T.C Başbakan'ı Erdoğan için yazılarımda 'Eşbaşkan' kelimesini kullanmam AKP'li dostları çok kızdırıyor. Bazıları beni makama saygısızlık etmekle suçluyorlar. Aldığım devlet, siyaset, tecrübe ve terbiyesi gereği makamları işgal edenler ne kadar yetersiz olursa olsunlar, makama hep saygılı oldum. Bu saygıda ki en büyük etken, o makamların gerçek sahibinin 'Türk Milleti' olmasıdır.
Fakat ben ısrarla Başbakan Erdoğan'a 'Eşbaşkan' demeye devam edeceğim. Ta ki, üzerinde taşıdığını bizzat kendisinin söylediği 'İki adet Eşbaşkan'lık' sıfatından istifa edinceye kadar…
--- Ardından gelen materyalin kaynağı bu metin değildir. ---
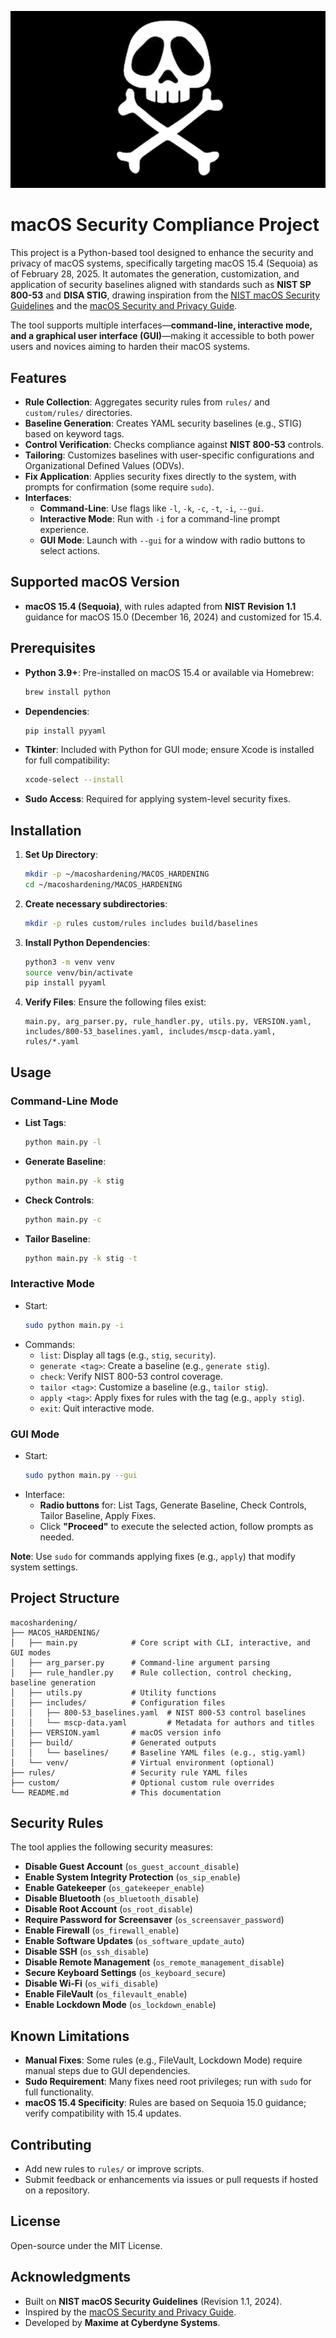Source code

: ![Albator](albator.png)

# macOS Security Compliance Project

This project is a Python-based tool designed to enhance the security and privacy of macOS systems, specifically targeting macOS 15.4 (Sequoia) as of February 28, 2025. It automates the generation, customization, and application of security baselines aligned with standards such as **NIST SP 800-53** and **DISA STIG**, drawing inspiration from the [NIST macOS Security Guidelines](https://github.com/usnistgov/macos_security) and the [macOS Security and Privacy Guide](#macos-security-and-privacy-guide).

The tool supports multiple interfaces—**command-line, interactive mode, and a graphical user interface (GUI)**—making it accessible to both power users and novices aiming to harden their macOS systems.

## Features
- **Rule Collection**: Aggregates security rules from `rules/` and `custom/rules/` directories.
- **Baseline Generation**: Creates YAML security baselines (e.g., STIG) based on keyword tags.
- **Control Verification**: Checks compliance against **NIST 800-53** controls.
- **Tailoring**: Customizes baselines with user-specific configurations and Organizational Defined Values (ODVs).
- **Fix Application**: Applies security fixes directly to the system, with prompts for confirmation (some require `sudo`).
- **Interfaces**:
  - **Command-Line**: Use flags like `-l`, `-k`, `-c`, `-t`, `-i`, `--gui`.
  - **Interactive Mode**: Run with `-i` for a command-line prompt experience.
  - **GUI Mode**: Launch with `--gui` for a window with radio buttons to select actions.

## Supported macOS Version
- **macOS 15.4 (Sequoia)**, with rules adapted from **NIST Revision 1.1** guidance for macOS 15.0 (December 16, 2024) and customized for 15.4.

## Prerequisites
- **Python 3.9+**: Pre-installed on macOS 15.4 or available via Homebrew:
  ```bash
  brew install python
  ```
- **Dependencies**:
  ```bash
  pip install pyyaml
  ```
- **Tkinter**: Included with Python for GUI mode; ensure Xcode is installed for full compatibility:
  ```bash
  xcode-select --install
  ```
- **Sudo Access**: Required for applying system-level security fixes.

## Installation
1. **Set Up Directory**:
   ```bash
   mkdir -p ~/macoshardening/MACOS_HARDENING
   cd ~/macoshardening/MACOS_HARDENING
   ```
2. **Create necessary subdirectories**:
   ```bash
   mkdir -p rules custom/rules includes build/baselines
   ```
3. **Install Python Dependencies**:
   ```bash
   python3 -m venv venv
   source venv/bin/activate
   pip install pyyaml
   ```
4. **Verify Files**:
   Ensure the following files exist:
   ```
   main.py, arg_parser.py, rule_handler.py, utils.py, VERSION.yaml, 
   includes/800-53_baselines.yaml, includes/mscp-data.yaml, rules/*.yaml
   ```

## Usage
### Command-Line Mode
- **List Tags**:
  ```bash
  python main.py -l
  ```
- **Generate Baseline**:
  ```bash
  python main.py -k stig
  ```
- **Check Controls**:
  ```bash
  python main.py -c
  ```
- **Tailor Baseline**:
  ```bash
  python main.py -k stig -t
  ```

### Interactive Mode
- Start:
  ```bash
  sudo python main.py -i
  ```
- Commands:
  - `list`: Display all tags (e.g., `stig`, `security`).
  - `generate <tag>`: Create a baseline (e.g., `generate stig`).
  - `check`: Verify NIST 800-53 control coverage.
  - `tailor <tag>`: Customize a baseline (e.g., `tailor stig`).
  - `apply <tag>`: Apply fixes for rules with the tag (e.g., `apply stig`).
  - `exit`: Quit interactive mode.

### GUI Mode
- Start:
  ```bash
  sudo python main.py --gui
  ```
- Interface:
  - **Radio buttons** for: List Tags, Generate Baseline, Check Controls, Tailor Baseline, Apply Fixes.
  - Click **"Proceed"** to execute the selected action, follow prompts as needed.

**Note**: Use `sudo` for commands applying fixes (e.g., `apply`) that modify system settings.

## Project Structure
```
macoshardening/
├── MACOS_HARDENING/
│   ├── main.py            # Core script with CLI, interactive, and GUI modes
│   ├── arg_parser.py      # Command-line argument parsing
│   ├── rule_handler.py    # Rule collection, control checking, baseline generation
│   ├── utils.py           # Utility functions
│   ├── includes/          # Configuration files
│   │   ├── 800-53_baselines.yaml  # NIST 800-53 control baselines
│   │   └── mscp-data.yaml         # Metadata for authors and titles
│   ├── VERSION.yaml       # macOS version info
│   ├── build/             # Generated outputs
│   │   └── baselines/     # Baseline YAML files (e.g., stig.yaml)
│   └── venv/              # Virtual environment (optional)
├── rules/                 # Security rule YAML files
├── custom/                # Optional custom rule overrides
└── README.md              # This documentation
```

## Security Rules
The tool applies the following security measures:
- **Disable Guest Account** (`os_guest_account_disable`)
- **Enable System Integrity Protection** (`os_sip_enable`)
- **Enable Gatekeeper** (`os_gatekeeper_enable`)
- **Disable Bluetooth** (`os_bluetooth_disable`)
- **Disable Root Account** (`os_root_disable`)
- **Require Password for Screensaver** (`os_screensaver_password`)
- **Enable Firewall** (`os_firewall_enable`)
- **Enable Software Updates** (`os_software_update_auto`)
- **Disable SSH** (`os_ssh_disable`)
- **Disable Remote Management** (`os_remote_management_disable`)
- **Secure Keyboard Settings** (`os_keyboard_secure`)
- **Disable Wi-Fi** (`os_wifi_disable`)
- **Enable FileVault** (`os_filevault_enable`)
- **Enable Lockdown Mode** (`os_lockdown_enable`)

## Known Limitations
- **Manual Fixes**: Some rules (e.g., FileVault, Lockdown Mode) require manual steps due to GUI dependencies.
- **Sudo Requirement**: Many fixes need root privileges; run with `sudo` for full functionality.
- **macOS 15.4 Specificity**: Rules are based on Sequoia 15.0 guidance; verify compatibility with 15.4 updates.

## Contributing
- Add new rules to `rules/` or improve scripts.
- Submit feedback or enhancements via issues or pull requests if hosted on a repository.

## License
Open-source under the MIT License.

## Acknowledgments
- Built on **NIST macOS Security Guidelines** (Revision 1.1, 2024).
- Inspired by the [macOS Security and Privacy Guide](#macos-security-and-privacy-guide).
- Developed by **Maxime at Cyberdyne Systems**.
Başbakan Erdoğan'ın taşıdığı iki adet Eşbaşkan'lık vardır;
*Büyük Ortadoğu Projesi Eşbaşkan'ı,
*Medeniyetler İttifakı Eşbaşkan'ı…

Bunları kim söylüyor ?..
*AKP'nin hazırlayıp Türk Kamuoyuna sunduğu, 'Alnımızın Ak'ıyla 8,5 Yıl' kitabında, 'Medeniyetler İttifakında Eşbaşkan Olduk' denilmektedir.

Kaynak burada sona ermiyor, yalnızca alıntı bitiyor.